• [Problem requirements]: Show every line of the data below that includes the word "seções".

• [Data records]:
○ ○ ○ ○ ○ ○ ○

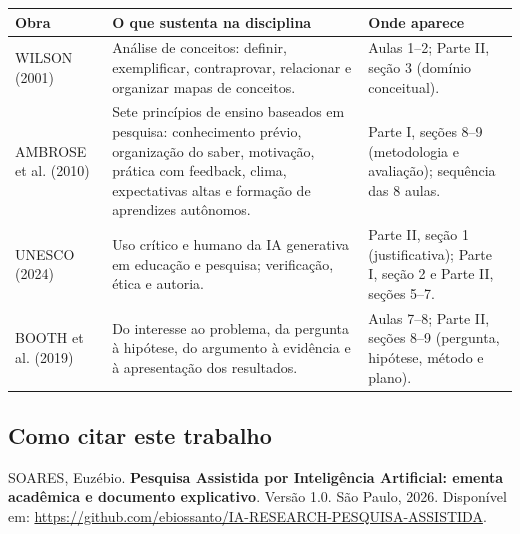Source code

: \documentclass[11pt,a4paper]{article}
\begin{document}
{\small
\begin{tabular}{|p{}|p{}|p{}|}
\hline
\textbf{Obra} & \textbf{O que sustenta na disciplina} & \textbf{Onde aparece} \\
\hline
WILSON (2001) & Análise de conceitos: definir, exemplificar, contraprovar, relacionar e organizar mapas de conceitos. & Aulas 1--2; Parte II, seção 3 (domínio conceitual). \\
\hline
AMBROSE et al. (2010) & Sete princípios de ensino baseados em pesquisa: conhecimento prévio, organização do saber, motivação, prática com feedback, clima, expectativas altas e formação de aprendizes autônomos. & Parte I, seções 8--9 (metodologia e avaliação); sequência das 8 aulas. \\
\hline
UNESCO (2024) & Uso crítico e humano da IA generativa em educação e pesquisa; verificação, ética e autoria. & Parte II, seção 1 (justificativa); Parte I, seção 2 e Parte II, seções 5--7. \\
\hline
BOOTH et al. (2019) & Do interesse ao problema, da pergunta à hipótese, do argumento à evidência e à apresentação dos resultados. & Aulas 7--8; Parte II, seções 8--9 (pergunta, hipótese, método e plano). \\
\hline
\end{tabular}
}

\subsection*{Como citar este trabalho}

{\small
SOARES, Euzébio. \textbf{Pesquisa Assistida por Inteligência Artificial: ementa acadêmica e
documento explicativo}. Versão 1.0. São Paulo, 2026. Disponível em:
\url{https://github.com/ebiossanto/IA-RESEARCH-PESQUISA-ASSISTIDA}.
}
\end{document}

○ ○ ○ ○ ○ ○ ○

• [Answer space]:
AMBROSE et al. (2010) & Sete princípios de ensino baseados em pesquisa: conhecimento prévio, organização do saber, motivação, prática com feedback, clima, expectativas altas e formação de aprendizes autônomos. & Parte I, seções 8--9 (metodologia e avaliação); sequência das 8 aulas. \\
UNESCO (2024) & Uso crítico e humano da IA generativa em educação e pesquisa; verificação, ética e autoria. & Parte II, seção 1 (justificativa); Parte I, seção 2 e Parte II, seções 5--7. \\
BOOTH et al. (2019) & Do interesse ao problema, da pergunta à hipótese, do argumento à evidência e à apresentação dos resultados. & Aulas 7--8; Parte II, seções 8--9 (pergunta, hipótese, método e plano). \\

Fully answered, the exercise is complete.